WORK INSTRUCTION:
Give back each line of the data exactly as it reads, minus the pictures.
***
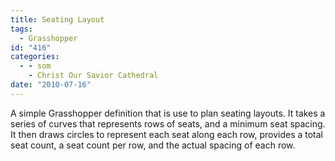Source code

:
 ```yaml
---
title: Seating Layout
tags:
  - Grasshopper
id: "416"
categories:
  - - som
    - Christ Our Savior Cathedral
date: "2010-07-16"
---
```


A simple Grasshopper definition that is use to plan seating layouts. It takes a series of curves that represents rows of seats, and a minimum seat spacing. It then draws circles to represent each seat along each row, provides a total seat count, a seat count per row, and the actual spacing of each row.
***
EXERCISE ANSWER:
Source code

:
 ```yaml
---
title: Seating Layout
tags:
  - Grasshopper
id: "416"
categories:
  - - som
    - Christ Our Savior Cathedral
date: "2010-07-16"
---
```


A simple Grasshopper definition that is use to plan seating layouts. It takes a series of curves that represents rows of seats, and a minimum seat spacing. It then draws circles to represent each seat along each row, provides a total seat count, a seat count per row, and the actual spacing of each row.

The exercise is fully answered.